Print the lines that start the entries and continue through the one holding "014c पौत्रस्तव महाराज तव पौत्रमभाषत", please, exactly and with the pictures omitted.

BEGIN Supplied information

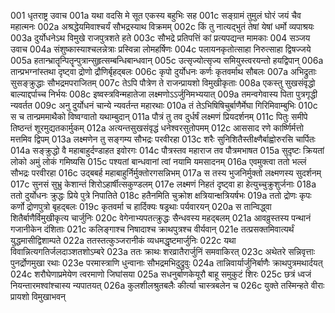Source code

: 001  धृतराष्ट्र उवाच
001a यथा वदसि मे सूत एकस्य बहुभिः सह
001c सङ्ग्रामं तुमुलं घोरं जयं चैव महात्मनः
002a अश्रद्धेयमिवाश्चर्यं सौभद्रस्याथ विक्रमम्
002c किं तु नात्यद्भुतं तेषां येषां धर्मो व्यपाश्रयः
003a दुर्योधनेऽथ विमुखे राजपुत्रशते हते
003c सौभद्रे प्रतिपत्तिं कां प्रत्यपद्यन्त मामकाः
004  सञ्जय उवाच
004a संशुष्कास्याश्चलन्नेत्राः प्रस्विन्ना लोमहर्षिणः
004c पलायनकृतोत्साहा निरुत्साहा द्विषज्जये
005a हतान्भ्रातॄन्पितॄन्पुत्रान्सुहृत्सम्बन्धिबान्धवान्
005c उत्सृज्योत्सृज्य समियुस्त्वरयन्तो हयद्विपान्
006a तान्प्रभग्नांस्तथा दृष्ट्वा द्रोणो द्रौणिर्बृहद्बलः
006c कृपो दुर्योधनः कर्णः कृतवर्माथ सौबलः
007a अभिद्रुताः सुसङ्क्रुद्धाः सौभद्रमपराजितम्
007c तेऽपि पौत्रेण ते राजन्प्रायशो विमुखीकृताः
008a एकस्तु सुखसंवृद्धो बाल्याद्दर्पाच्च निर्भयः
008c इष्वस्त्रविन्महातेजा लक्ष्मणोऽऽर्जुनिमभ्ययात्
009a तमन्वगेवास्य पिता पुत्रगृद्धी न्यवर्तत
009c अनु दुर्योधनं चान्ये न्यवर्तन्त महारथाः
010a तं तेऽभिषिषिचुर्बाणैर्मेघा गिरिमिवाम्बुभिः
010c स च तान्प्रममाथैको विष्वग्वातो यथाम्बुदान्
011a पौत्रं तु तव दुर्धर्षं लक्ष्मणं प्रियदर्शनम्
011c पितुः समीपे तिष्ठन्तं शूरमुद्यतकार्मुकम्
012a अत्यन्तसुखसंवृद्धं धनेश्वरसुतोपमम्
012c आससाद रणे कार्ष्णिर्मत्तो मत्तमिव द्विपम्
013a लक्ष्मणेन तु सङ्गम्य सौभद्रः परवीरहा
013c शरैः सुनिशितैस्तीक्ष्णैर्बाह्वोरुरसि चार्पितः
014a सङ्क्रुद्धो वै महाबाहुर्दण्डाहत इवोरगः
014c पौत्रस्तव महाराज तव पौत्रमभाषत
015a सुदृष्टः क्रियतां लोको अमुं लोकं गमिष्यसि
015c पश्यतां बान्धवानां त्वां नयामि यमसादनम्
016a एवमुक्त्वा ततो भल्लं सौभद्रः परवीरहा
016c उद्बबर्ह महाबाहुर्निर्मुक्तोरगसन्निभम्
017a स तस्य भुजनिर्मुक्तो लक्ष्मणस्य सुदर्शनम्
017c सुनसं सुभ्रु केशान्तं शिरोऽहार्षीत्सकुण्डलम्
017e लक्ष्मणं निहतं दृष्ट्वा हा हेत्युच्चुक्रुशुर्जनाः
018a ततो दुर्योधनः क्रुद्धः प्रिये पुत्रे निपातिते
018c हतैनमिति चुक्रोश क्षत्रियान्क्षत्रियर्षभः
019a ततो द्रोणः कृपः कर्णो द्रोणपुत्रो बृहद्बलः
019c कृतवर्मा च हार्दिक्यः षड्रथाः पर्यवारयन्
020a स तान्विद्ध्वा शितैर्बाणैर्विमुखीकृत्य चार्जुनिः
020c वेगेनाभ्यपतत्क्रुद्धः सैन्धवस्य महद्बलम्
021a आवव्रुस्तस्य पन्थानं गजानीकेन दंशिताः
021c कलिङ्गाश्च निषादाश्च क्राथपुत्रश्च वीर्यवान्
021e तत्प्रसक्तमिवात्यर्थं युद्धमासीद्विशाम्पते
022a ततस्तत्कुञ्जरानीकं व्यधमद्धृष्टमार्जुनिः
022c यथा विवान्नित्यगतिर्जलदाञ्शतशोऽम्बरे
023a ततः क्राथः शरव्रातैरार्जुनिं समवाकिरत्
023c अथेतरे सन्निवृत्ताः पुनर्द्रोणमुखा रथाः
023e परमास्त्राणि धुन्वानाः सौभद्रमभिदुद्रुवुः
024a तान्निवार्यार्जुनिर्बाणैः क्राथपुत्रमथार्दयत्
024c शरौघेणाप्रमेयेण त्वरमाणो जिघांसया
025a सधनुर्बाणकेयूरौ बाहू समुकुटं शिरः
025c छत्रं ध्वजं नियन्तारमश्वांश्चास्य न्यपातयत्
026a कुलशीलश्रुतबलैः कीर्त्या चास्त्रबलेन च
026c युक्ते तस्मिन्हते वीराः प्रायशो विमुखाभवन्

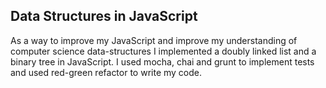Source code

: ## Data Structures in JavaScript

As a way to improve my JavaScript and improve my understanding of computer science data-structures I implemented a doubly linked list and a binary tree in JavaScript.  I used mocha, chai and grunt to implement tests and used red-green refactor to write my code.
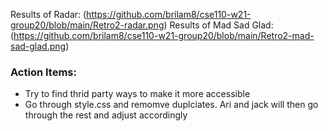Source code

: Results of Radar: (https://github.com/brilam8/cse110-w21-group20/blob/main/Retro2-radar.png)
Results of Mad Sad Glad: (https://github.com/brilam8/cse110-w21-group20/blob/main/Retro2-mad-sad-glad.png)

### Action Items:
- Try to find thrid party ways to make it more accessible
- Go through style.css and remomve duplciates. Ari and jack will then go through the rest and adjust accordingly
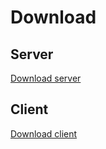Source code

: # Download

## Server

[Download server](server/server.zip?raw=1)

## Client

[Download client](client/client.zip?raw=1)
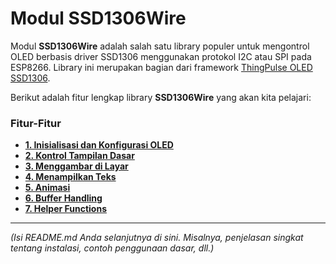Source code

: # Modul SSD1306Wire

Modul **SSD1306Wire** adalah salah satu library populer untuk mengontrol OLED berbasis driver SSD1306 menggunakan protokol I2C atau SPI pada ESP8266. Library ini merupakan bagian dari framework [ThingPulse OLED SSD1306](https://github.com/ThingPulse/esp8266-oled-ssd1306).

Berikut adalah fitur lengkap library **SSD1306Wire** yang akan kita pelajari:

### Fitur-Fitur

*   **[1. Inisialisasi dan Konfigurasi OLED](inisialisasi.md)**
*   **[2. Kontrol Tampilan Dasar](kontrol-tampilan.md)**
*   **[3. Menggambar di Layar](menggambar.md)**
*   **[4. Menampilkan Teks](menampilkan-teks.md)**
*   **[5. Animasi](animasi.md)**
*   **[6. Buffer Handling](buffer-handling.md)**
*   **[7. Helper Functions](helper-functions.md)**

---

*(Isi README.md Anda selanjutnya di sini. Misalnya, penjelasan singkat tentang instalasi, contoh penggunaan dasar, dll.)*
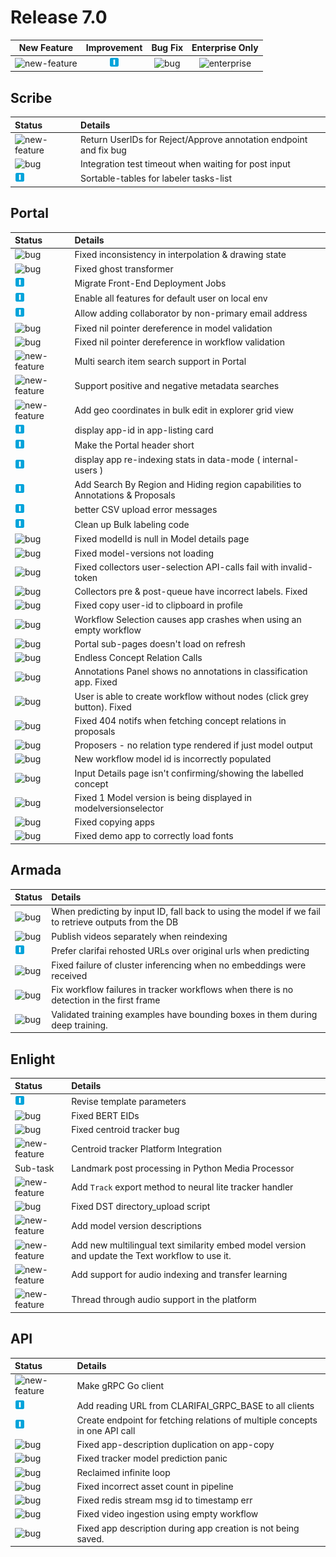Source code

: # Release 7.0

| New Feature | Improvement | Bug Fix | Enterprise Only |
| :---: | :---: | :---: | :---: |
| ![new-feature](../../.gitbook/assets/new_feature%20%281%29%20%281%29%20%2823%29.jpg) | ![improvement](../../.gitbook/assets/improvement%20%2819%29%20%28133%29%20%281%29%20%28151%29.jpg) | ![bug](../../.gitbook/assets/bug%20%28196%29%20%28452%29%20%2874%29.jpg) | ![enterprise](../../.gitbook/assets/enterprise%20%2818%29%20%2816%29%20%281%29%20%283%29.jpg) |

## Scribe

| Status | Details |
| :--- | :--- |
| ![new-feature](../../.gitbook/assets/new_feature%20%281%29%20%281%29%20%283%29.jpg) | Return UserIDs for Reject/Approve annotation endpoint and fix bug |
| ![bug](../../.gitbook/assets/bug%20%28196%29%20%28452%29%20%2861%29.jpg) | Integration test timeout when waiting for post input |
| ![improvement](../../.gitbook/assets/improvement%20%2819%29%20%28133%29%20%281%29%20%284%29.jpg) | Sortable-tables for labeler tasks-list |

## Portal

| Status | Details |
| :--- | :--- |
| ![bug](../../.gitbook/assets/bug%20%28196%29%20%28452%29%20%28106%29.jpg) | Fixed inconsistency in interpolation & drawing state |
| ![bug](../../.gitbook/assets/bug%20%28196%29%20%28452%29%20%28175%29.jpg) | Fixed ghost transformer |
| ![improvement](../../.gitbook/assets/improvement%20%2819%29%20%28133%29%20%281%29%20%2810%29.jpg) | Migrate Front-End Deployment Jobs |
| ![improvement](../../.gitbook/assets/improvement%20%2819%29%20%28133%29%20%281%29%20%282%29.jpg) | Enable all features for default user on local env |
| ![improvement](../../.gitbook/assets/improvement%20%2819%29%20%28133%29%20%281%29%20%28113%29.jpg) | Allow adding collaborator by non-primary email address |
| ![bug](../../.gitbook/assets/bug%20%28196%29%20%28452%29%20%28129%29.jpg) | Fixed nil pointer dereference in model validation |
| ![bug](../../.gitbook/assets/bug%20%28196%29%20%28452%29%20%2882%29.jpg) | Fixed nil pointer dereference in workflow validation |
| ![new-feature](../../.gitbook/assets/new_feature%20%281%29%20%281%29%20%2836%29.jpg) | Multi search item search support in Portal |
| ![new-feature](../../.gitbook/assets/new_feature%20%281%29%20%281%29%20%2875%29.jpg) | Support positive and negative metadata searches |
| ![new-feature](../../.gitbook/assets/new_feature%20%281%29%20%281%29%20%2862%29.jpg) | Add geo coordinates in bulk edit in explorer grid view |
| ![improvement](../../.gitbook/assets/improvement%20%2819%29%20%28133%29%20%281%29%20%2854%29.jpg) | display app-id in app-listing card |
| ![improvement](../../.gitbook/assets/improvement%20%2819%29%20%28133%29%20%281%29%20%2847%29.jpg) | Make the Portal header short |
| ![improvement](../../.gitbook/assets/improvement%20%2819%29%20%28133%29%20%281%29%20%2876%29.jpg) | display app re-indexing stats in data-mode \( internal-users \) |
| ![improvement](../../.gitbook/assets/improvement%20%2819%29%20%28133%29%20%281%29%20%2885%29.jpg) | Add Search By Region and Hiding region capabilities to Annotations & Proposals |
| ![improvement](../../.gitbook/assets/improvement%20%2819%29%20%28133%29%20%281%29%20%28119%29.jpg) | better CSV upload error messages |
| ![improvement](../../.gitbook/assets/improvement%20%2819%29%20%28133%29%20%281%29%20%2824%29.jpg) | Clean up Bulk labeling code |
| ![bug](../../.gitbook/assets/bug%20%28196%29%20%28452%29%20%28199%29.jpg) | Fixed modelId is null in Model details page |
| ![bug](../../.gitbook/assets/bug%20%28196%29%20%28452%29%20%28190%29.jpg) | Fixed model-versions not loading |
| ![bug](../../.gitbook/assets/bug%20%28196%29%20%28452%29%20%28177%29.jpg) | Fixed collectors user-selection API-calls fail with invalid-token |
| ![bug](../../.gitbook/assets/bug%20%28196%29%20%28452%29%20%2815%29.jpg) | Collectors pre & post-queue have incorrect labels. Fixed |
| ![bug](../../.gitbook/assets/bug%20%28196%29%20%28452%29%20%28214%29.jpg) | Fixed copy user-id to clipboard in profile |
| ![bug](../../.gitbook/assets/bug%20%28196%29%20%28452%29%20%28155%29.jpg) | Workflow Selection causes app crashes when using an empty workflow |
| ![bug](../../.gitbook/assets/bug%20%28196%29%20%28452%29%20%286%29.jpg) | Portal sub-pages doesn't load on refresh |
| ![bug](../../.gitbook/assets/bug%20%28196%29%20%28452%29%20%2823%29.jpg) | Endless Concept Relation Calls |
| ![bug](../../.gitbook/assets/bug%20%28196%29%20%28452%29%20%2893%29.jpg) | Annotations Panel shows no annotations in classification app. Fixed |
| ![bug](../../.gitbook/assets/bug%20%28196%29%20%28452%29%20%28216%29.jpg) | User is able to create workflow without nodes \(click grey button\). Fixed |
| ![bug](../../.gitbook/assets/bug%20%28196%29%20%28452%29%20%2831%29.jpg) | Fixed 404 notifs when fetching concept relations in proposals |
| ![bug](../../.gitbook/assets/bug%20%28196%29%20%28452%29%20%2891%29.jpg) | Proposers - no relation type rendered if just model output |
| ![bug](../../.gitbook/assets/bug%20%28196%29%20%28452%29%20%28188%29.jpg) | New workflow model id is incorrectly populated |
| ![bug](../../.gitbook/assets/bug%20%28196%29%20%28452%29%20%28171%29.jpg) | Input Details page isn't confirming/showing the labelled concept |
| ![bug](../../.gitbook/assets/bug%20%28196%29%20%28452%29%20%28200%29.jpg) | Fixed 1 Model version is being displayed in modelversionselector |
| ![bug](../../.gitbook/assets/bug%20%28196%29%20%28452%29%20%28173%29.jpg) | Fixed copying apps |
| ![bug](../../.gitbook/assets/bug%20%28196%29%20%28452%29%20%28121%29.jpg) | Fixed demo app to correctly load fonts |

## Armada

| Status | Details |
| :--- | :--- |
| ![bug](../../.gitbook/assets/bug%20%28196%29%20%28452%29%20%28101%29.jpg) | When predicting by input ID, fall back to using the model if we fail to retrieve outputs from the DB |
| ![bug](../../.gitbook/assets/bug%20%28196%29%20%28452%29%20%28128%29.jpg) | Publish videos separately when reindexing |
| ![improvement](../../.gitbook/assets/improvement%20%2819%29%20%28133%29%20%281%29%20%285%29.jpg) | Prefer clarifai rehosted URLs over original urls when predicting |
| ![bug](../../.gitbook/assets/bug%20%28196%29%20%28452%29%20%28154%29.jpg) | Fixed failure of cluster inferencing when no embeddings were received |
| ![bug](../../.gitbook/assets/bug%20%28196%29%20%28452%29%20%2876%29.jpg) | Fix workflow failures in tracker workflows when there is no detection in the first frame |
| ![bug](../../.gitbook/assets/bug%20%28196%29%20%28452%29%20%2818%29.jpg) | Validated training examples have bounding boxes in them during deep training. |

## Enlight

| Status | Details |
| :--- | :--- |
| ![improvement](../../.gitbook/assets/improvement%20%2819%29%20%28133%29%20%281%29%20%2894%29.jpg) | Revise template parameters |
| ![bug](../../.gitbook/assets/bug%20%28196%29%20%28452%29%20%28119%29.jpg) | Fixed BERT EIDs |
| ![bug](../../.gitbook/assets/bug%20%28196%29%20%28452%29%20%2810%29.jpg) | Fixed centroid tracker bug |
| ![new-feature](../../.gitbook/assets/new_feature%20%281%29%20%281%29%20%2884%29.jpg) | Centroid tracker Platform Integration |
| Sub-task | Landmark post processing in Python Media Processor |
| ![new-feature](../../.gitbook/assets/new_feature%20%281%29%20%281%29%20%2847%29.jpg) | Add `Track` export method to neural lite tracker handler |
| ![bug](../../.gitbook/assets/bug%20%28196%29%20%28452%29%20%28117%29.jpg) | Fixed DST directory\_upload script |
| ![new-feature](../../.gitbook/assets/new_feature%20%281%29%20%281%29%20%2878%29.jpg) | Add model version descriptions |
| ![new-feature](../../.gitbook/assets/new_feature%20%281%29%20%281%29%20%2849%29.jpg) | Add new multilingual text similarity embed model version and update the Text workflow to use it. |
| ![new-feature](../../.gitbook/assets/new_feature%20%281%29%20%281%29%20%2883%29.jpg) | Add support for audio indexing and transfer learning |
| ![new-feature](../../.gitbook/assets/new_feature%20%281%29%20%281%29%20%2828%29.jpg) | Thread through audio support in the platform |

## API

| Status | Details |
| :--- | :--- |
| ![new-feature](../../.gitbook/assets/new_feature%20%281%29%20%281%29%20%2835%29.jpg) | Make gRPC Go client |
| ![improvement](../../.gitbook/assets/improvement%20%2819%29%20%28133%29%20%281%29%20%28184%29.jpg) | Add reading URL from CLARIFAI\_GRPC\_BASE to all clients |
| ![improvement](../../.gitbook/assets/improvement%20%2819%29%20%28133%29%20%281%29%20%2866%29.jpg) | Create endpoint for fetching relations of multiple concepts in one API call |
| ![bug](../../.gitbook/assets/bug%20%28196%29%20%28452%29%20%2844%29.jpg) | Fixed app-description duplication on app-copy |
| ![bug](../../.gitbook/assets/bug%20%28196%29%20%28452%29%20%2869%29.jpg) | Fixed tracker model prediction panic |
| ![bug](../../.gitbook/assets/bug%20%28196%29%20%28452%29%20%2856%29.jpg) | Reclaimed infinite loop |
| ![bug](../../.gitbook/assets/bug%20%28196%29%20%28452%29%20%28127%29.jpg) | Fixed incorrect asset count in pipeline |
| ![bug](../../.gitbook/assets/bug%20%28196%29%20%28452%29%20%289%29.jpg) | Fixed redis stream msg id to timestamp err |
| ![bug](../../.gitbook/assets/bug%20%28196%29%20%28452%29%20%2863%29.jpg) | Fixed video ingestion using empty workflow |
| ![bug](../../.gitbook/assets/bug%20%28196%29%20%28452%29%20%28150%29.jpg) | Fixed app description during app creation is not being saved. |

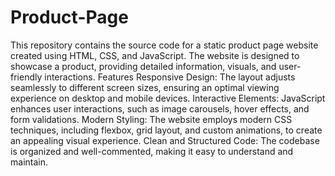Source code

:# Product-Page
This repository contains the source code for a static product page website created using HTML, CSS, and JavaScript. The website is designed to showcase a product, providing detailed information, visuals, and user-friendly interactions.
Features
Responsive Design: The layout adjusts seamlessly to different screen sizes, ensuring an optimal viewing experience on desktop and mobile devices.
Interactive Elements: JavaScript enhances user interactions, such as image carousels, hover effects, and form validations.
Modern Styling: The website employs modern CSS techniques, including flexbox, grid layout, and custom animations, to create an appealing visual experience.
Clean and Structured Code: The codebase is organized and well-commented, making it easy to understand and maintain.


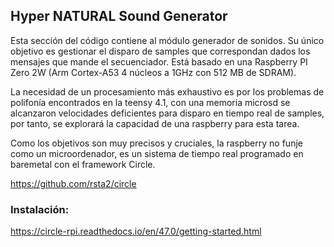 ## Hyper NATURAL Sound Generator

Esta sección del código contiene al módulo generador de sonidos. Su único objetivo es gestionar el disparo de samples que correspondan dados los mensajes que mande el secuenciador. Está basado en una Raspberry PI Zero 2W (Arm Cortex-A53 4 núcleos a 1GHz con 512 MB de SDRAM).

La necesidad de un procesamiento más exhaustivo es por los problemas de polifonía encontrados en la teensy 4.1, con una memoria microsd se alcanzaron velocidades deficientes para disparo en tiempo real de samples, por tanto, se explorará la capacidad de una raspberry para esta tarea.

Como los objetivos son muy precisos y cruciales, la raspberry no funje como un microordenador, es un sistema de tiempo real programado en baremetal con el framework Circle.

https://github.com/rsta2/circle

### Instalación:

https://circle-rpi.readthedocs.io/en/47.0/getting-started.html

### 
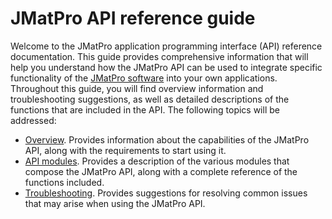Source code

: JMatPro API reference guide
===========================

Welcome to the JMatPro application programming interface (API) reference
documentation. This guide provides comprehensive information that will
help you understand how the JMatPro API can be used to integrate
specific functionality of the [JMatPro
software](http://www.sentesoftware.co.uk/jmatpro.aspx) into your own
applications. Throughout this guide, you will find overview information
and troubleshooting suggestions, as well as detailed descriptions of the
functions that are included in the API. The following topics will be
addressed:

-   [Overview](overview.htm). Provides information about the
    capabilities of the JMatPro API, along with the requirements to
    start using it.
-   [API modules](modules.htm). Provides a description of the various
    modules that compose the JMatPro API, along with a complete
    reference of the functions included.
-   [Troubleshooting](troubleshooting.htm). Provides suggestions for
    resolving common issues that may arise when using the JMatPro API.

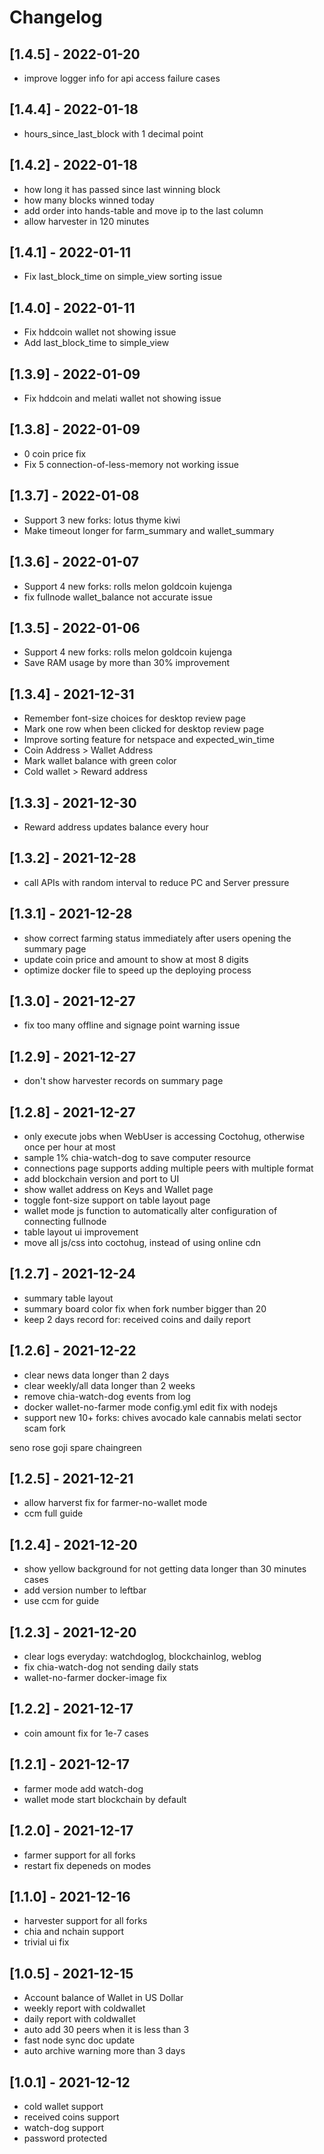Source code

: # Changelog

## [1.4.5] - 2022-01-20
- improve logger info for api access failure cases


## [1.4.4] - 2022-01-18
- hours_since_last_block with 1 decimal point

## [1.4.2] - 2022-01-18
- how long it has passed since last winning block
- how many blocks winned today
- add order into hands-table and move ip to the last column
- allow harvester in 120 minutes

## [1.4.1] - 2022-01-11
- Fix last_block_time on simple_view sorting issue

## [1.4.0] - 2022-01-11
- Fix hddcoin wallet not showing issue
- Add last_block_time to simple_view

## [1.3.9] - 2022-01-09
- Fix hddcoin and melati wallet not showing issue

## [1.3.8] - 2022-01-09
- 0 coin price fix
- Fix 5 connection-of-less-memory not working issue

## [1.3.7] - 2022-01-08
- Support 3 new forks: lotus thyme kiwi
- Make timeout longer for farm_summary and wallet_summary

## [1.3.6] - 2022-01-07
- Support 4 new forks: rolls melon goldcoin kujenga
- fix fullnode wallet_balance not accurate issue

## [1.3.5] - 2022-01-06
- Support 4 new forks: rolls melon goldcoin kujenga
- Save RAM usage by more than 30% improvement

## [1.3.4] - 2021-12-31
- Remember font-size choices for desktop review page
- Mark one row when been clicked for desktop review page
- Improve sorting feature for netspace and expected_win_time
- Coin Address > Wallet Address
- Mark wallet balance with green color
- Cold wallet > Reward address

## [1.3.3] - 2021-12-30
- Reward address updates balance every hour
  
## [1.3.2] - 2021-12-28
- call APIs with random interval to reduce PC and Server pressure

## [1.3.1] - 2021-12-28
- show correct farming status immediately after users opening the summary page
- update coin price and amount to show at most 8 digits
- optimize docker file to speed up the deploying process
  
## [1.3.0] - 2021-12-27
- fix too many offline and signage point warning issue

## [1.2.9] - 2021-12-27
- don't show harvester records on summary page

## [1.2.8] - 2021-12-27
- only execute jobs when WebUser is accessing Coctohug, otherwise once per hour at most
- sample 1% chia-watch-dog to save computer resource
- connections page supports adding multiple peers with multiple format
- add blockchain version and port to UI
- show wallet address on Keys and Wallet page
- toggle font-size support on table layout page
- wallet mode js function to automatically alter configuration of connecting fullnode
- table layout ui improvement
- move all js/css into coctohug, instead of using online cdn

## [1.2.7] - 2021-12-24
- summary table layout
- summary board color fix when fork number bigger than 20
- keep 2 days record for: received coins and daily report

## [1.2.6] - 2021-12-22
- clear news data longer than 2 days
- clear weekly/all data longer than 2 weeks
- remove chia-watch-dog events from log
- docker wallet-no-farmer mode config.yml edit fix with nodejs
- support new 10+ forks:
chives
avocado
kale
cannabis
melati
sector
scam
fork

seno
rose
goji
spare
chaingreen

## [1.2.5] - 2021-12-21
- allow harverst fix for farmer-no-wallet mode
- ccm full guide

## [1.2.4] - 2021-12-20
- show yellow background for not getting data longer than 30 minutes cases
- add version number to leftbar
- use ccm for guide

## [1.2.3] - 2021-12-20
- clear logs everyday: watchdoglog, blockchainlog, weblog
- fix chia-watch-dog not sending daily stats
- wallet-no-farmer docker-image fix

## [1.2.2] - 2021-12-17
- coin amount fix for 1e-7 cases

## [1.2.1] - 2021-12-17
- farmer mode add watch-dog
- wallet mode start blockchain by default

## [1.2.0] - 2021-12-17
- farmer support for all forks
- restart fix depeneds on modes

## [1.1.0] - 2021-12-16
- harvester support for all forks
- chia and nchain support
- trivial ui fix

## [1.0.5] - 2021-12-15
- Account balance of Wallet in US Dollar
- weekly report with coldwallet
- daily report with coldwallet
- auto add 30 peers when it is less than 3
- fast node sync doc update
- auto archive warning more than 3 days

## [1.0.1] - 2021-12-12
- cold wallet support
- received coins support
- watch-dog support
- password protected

END Supplied information

▶ [Result below]
Source code

: 001  धृतराष्ट्र उवाच
001a यथा वदसि मे सूत एकस्य बहुभिः सह
001c सङ्ग्रामं तुमुलं घोरं जयं चैव महात्मनः
002a अश्रद्धेयमिवाश्चर्यं सौभद्रस्याथ विक्रमम्
002c किं तु नात्यद्भुतं तेषां येषां धर्मो व्यपाश्रयः
003a दुर्योधनेऽथ विमुखे राजपुत्रशते हते
003c सौभद्रे प्रतिपत्तिं कां प्रत्यपद्यन्त मामकाः
004  सञ्जय उवाच
004a संशुष्कास्याश्चलन्नेत्राः प्रस्विन्ना लोमहर्षिणः
004c पलायनकृतोत्साहा निरुत्साहा द्विषज्जये
005a हतान्भ्रातॄन्पितॄन्पुत्रान्सुहृत्सम्बन्धिबान्धवान्
005c उत्सृज्योत्सृज्य समियुस्त्वरयन्तो हयद्विपान्
006a तान्प्रभग्नांस्तथा दृष्ट्वा द्रोणो द्रौणिर्बृहद्बलः
006c कृपो दुर्योधनः कर्णः कृतवर्माथ सौबलः
007a अभिद्रुताः सुसङ्क्रुद्धाः सौभद्रमपराजितम्
007c तेऽपि पौत्रेण ते राजन्प्रायशो विमुखीकृताः
008a एकस्तु सुखसंवृद्धो बाल्याद्दर्पाच्च निर्भयः
008c इष्वस्त्रविन्महातेजा लक्ष्मणोऽऽर्जुनिमभ्ययात्
009a तमन्वगेवास्य पिता पुत्रगृद्धी न्यवर्तत
009c अनु दुर्योधनं चान्ये न्यवर्तन्त महारथाः
010a तं तेऽभिषिषिचुर्बाणैर्मेघा गिरिमिवाम्बुभिः
010c स च तान्प्रममाथैको विष्वग्वातो यथाम्बुदान्
011a पौत्रं तु तव दुर्धर्षं लक्ष्मणं प्रियदर्शनम्
011c पितुः समीपे तिष्ठन्तं शूरमुद्यतकार्मुकम्
012a अत्यन्तसुखसंवृद्धं धनेश्वरसुतोपमम्
012c आससाद रणे कार्ष्णिर्मत्तो मत्तमिव द्विपम्
013a लक्ष्मणेन तु सङ्गम्य सौभद्रः परवीरहा
013c शरैः सुनिशितैस्तीक्ष्णैर्बाह्वोरुरसि चार्पितः
014a सङ्क्रुद्धो वै महाबाहुर्दण्डाहत इवोरगः
014c पौत्रस्तव महाराज तव पौत्रमभाषत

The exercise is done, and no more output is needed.